### MATERIAL TO PROCESS
- - - - -

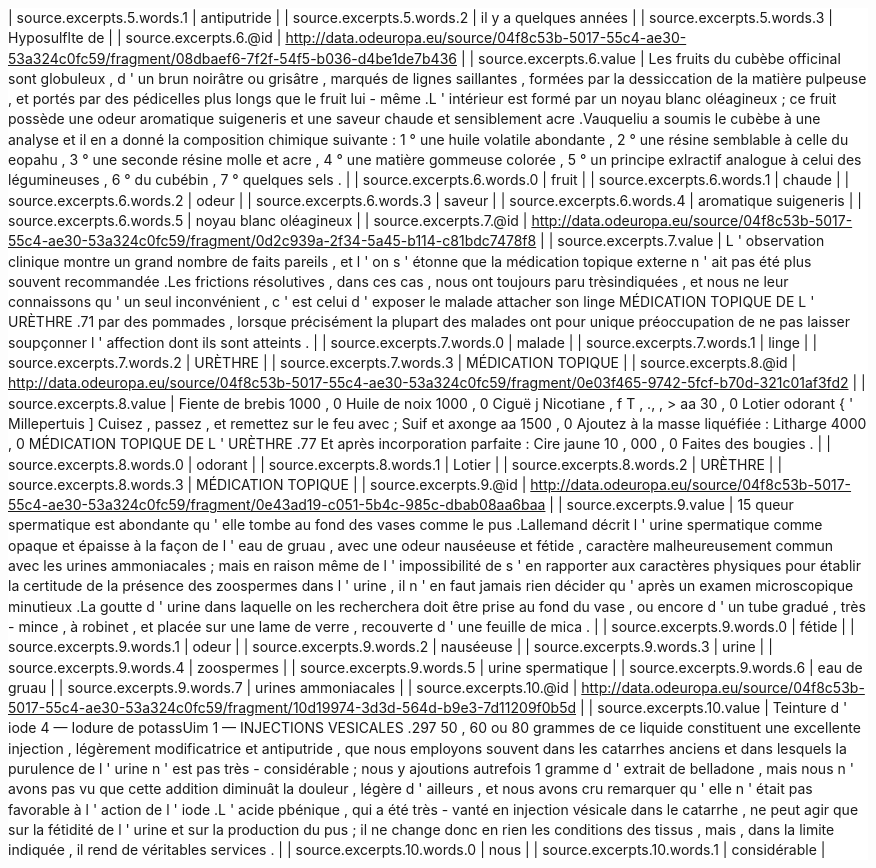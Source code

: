 | source.excerpts.5.words.1 | antiputride |
| source.excerpts.5.words.2 | il y a quelques années |
| source.excerpts.5.words.3 | Hyposulflte de |
| source.excerpts.6.@id | http://data.odeuropa.eu/source/04f8c53b-5017-55c4-ae30-53a324c0fc59/fragment/08dbaef6-7f2f-54f5-b036-d4be1de7b436 |
| source.excerpts.6.value | Les fruits du cubèbe officinal sont globuleux , d ' un brun noirâtre ou grisâtre , marqués de lignes saillantes , formées par la dessiccation de la matière pulpeuse , et portés par des pédicelles plus longs que le fruit lui - même .L ' intérieur est formé par un noyau blanc oléagineux ; ce fruit possède une odeur aromatique suigeneris et une saveur chaude et sensiblement acre .Vauqueliu a soumis le cubèbe à une analyse et il en a donné la composition chimique suivante : 1 ° une huile volatile abondante , 2 ° une résine semblable à celle du eopahu , 3 ° une seconde résine molle et acre , 4 ° une matière gommeuse colorée , 5 ° un principe exlractif analogue à celui des légumineuses , 6 ° du cubébin , 7 ° quelques sels . |
| source.excerpts.6.words.0 | fruit |
| source.excerpts.6.words.1 | chaude |
| source.excerpts.6.words.2 | odeur |
| source.excerpts.6.words.3 | saveur |
| source.excerpts.6.words.4 | aromatique suigeneris |
| source.excerpts.6.words.5 | noyau blanc oléagineux |
| source.excerpts.7.@id | http://data.odeuropa.eu/source/04f8c53b-5017-55c4-ae30-53a324c0fc59/fragment/0d2c939a-2f34-5a45-b114-c81bdc7478f8 |
| source.excerpts.7.value | L ' observation clinique montre un grand nombre de faits pareils , et l ' on s ' étonne que la médication topique externe n ' ait pas été plus souvent recommandée .Les frictions résolutives , dans ces cas , nous ont toujours paru trèsindiquées , et nous ne leur connaissons qu ' un seul inconvénient , c ' est celui d ' exposer le malade attacher son linge MÉDICATION TOPIQUE DE L ' URÈTHRE .71 par des pommades , lorsque précisément la plupart des malades ont pour unique préoccupation de ne pas laisser soupçonner l ' affection dont ils sont atteints . |
| source.excerpts.7.words.0 | malade |
| source.excerpts.7.words.1 | linge |
| source.excerpts.7.words.2 | URÈTHRE |
| source.excerpts.7.words.3 | MÉDICATION TOPIQUE |
| source.excerpts.8.@id | http://data.odeuropa.eu/source/04f8c53b-5017-55c4-ae30-53a324c0fc59/fragment/0e03f465-9742-5fcf-b70d-321c01af3fd2 |
| source.excerpts.8.value | Fiente de brebis 1000 , 0 Huile de noix 1000 , 0 Ciguë j Nicotiane , f T , ., , > aa 30 , 0 Lotier odorant { ' Millepertuis ] Cuisez , passez , et remettez sur le feu avec ; Suif et axonge aa 1500 , 0 Ajoutez à la masse liquéfiée : Litharge 4000 , 0 MÉDICATION TOPIQUE DE L ' URÈTHRE .77 Et après incorporation parfaite : Cire jaune 10 , 000 , 0 Faites des bougies . |
| source.excerpts.8.words.0 | odorant |
| source.excerpts.8.words.1 | Lotier |
| source.excerpts.8.words.2 | URÈTHRE |
| source.excerpts.8.words.3 | MÉDICATION TOPIQUE |
| source.excerpts.9.@id | http://data.odeuropa.eu/source/04f8c53b-5017-55c4-ae30-53a324c0fc59/fragment/0e43ad19-c051-5b4c-985c-dbab08aa6baa |
| source.excerpts.9.value | 15 queur spermatique est abondante qu ' elle tombe au fond des vases comme le pus .Lallemand décrit l ' urine spermatique comme opaque et épaisse à la façon de l ' eau de gruau , avec une odeur nauséeuse et fétide , caractère malheureusement commun avec les urines ammoniacales ; mais en raison même de l ' impossibilité de s ' en rapporter aux caractères physiques pour établir la certitude de la présence des zoospermes dans l ' urine , il n ' en faut jamais rien décider qu ' après un examen microscopique minutieux .La goutte d ' urine dans laquelle on les recherchera doit être prise au fond du vase , ou encore d ' un tube gradué , très - mince , à robinet , et placée sur une lame de verre , recouverte d ' une feuille de mica . |
| source.excerpts.9.words.0 | fétide |
| source.excerpts.9.words.1 | odeur |
| source.excerpts.9.words.2 | nauséeuse |
| source.excerpts.9.words.3 | urine |
| source.excerpts.9.words.4 | zoospermes |
| source.excerpts.9.words.5 | urine spermatique |
| source.excerpts.9.words.6 | eau de gruau |
| source.excerpts.9.words.7 | urines ammoniacales |
| source.excerpts.10.@id | http://data.odeuropa.eu/source/04f8c53b-5017-55c4-ae30-53a324c0fc59/fragment/10d19974-3d3d-564d-b9e3-7d11209f0b5d |
| source.excerpts.10.value | Teinture d ' iode 4 — Iodure de potassUim 1 — INJECTIONS VESICALES .297 50 , 60 ou 80 grammes de ce liquide constituent une excellente injection , légèrement modificatrice et antiputride , que nous employons souvent dans les catarrhes anciens et dans lesquels la purulence de l ' urine n ' est pas très - considérable ; nous y ajoutions autrefois 1 gramme d ' extrait de belladone , mais nous n ' avons pas vu que cette addition diminuât la douleur , légère d ' ailleurs , et nous avons cru remarquer qu ' elle n ' était pas favorable à l ' action de l ' iode .L ' acide pbénique , qui a été très - vanté en injection vésicale dans le catarrhe , ne peut agir que sur la fétidité de l ' urine et sur la production du pus ; il ne change donc en rien les conditions des tissus , mais , dans la limite indiquée , il rend de véritables services . |
| source.excerpts.10.words.0 | nous |
| source.excerpts.10.words.1 | considérable |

- - - - -

Go line by line through the data above and count those holding "fétide"; report the number alone.

2